Currently, this is being done discretionarily. The German federal government regularly submits a tax progression report, on the basis of which the Bundestag and Bundesrat decide on the specific tariff adjustment. With the Tax Relief Act 2022 of May 23, 2022, the tax legislator carried out such a tariff adjustment in response to the currently high inflation: The basic tax-free allowance was increased significantly, and the tariff limits were shifted “to the right” to the same extent (§ 2 Tax Relief Act 2022). In this respect, the CDU/CSU’s demand has already been met.

However, the previously practiced procedure of discretionary adaptation to inflation has two disadvantages: On the one hand, there is a risk that the inflation-related tax revenue will be viewed as fiscal assets and budgeted for, even though the state is not actually entitled to them. On the other hand, the discretionary approach can lead to the elimination of cold progression being interpreted and praised politically as a relief for the taxpayer and as a charitable act of the tax legislator – although it is only the elimination of an additional tax burden that is not justified by the tax system. As we can observe today, this view can in turn give rise to demands that cold progression be not, or not fully, compensated for.

Therefore, an “automatic” and rule-based adaptation to inflation would be the better solution. For this purpose, the income tax rate would have to be inflation-indexed. The automatic adjustment could be made on the basis of the inflation rate expected for the following assessment period, with any deviations between the expected and actual inflation rate being taken into account when adjusting the tariff for the next assessment period.

One could even go further and also call for indexation of government bonds.

Only in this way, i.e., by indexing both the tax system and borrowing, can the state be prevented from becoming the winner of inflation – and only thus can it be ensured that the state has no interest in inflation.
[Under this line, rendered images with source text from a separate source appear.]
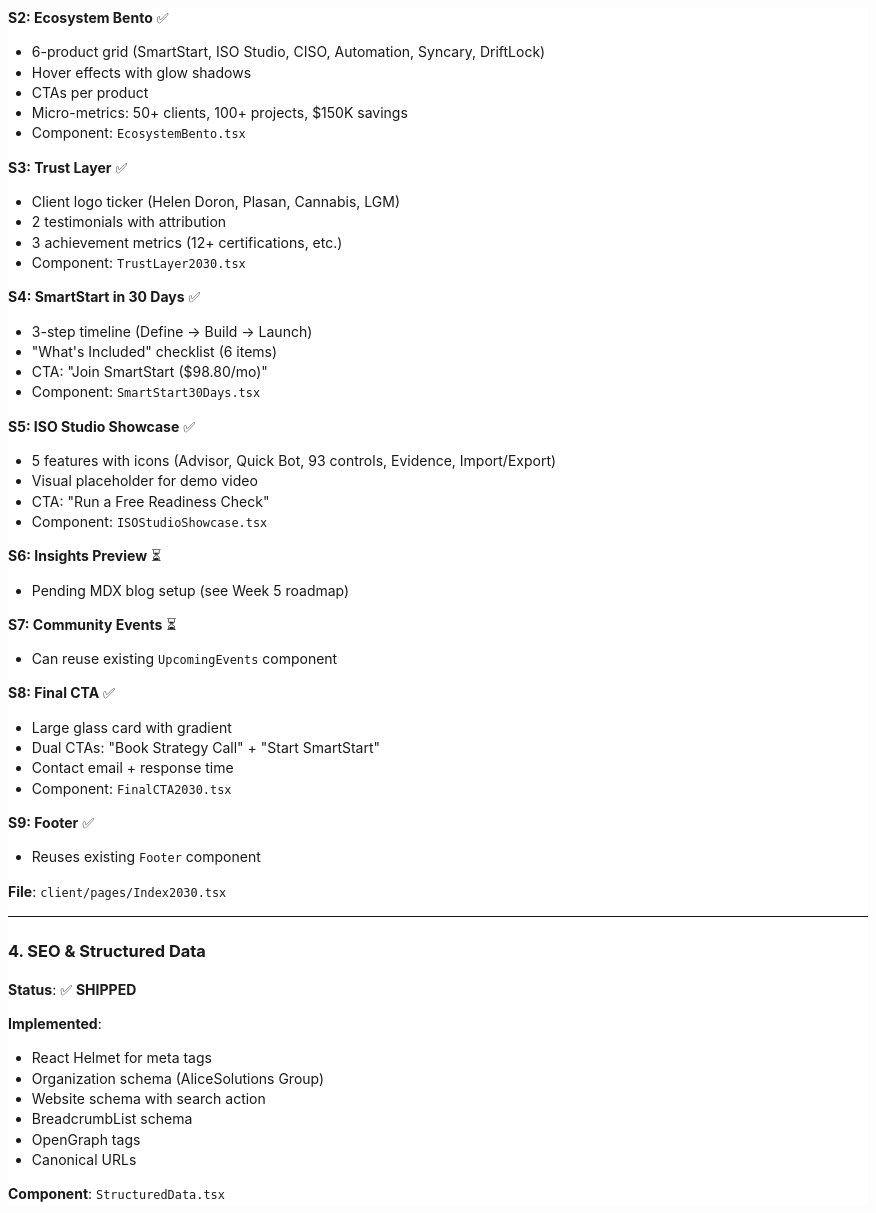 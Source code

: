 **S2: Ecosystem Bento** ✅
- 6-product grid (SmartStart, ISO Studio, CISO, Automation, Syncary, DriftLock)
- Hover effects with glow shadows
- CTAs per product
- Micro-metrics: 50+ clients, 100+ projects, $150K savings
- Component: `EcosystemBento.tsx`

**S3: Trust Layer** ✅
- Client logo ticker (Helen Doron, Plasan, Cannabis, LGM)
- 2 testimonials with attribution
- 3 achievement metrics (12+ certifications, etc.)
- Component: `TrustLayer2030.tsx`

**S4: SmartStart in 30 Days** ✅
- 3-step timeline (Define → Build → Launch)
- "What's Included" checklist (6 items)
- CTA: "Join SmartStart ($98.80/mo)"
- Component: `SmartStart30Days.tsx`

**S5: ISO Studio Showcase** ✅
- 5 features with icons (Advisor, Quick Bot, 93 controls, Evidence, Import/Export)
- Visual placeholder for demo video
- CTA: "Run a Free Readiness Check"
- Component: `ISOStudioShowcase.tsx`

**S6: Insights Preview** ⏳
- Pending MDX blog setup (see Week 5 roadmap)

**S7: Community Events** ⏳
- Can reuse existing `UpcomingEvents` component

**S8: Final CTA** ✅
- Large glass card with gradient
- Dual CTAs: "Book Strategy Call" + "Start SmartStart"
- Contact email + response time
- Component: `FinalCTA2030.tsx`

**S9: Footer** ✅
- Reuses existing `Footer` component

**File**: `client/pages/Index2030.tsx`

---

### 4. SEO & Structured Data
**Status**: ✅ **SHIPPED**

**Implemented**:
- React Helmet for meta tags
- Organization schema (AliceSolutions Group)
- Website schema with search action
- BreadcrumbList schema
- OpenGraph tags
- Canonical URLs

**Component**: `StructuredData.tsx`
This would eliminate any fiscal incentive to directly or indirectly promote an inflationary monetary policy.


Bundesrechnungshof. 2021. Bericht nach § 99 BHO zur Umsetzung der Energiewende im Hinblick auf die Versorgungssicherheit und Bezahlbarkeit bei Elektrizität. Bonn.

Deutsche Bundesbank. 2022. Monatsbericht Juni. Frankfurt.

Eurostat. 2022. Wachstumsrate des realen BIP.

Pittel, Karen et al. 2022. Gaskrise 2022: Wo stehen wir und was können wir tun? ifo Schnell-dienst 75(9), 1-14.

Statistisches Bundesamt. 2022. Konjunkturindikatoren. Außenhandel. 12. September.

Vahrenholt, Fritz. 2022. Die Deindustrialisierung hat begonnen. Kalte Sonne. 8. September.


[1] Data source Figure: ECB, Consolidated Balance Sheet of the Eurosystem, various editions.

[2] This becomes particularly clear when comparing the situation with countries like Switzerland, where the inflation rate is significantly lower than in the euro zone despite comparable exogenous shocks.

[3] To put it simply, the terms of trade describe the exchange relationship between imports and exports. The larger this is, the more goods can be imported for a certain amount of exports.

[4] It cannot be ruled out that constitutional obstacles will stand in the way of this project. After all, “windfall profits” are already taxed. Additional taxation (with a marginal tax rate of 100 percent) will be difficult to justify.

[5] An analogous consequence would result in the case of an inflation-related fall in real incomes with nominal incomes remaining the same. In this case, the average tax rate would remain the same, although it should actually decrease. Cold progression always occurs when nominal incomes increase relative to real incomes.

[6] The same would apply to the decrease in the tax burden in times of deflation. In this case one would speak of “cold regression”. However, this case is of little practical relevance.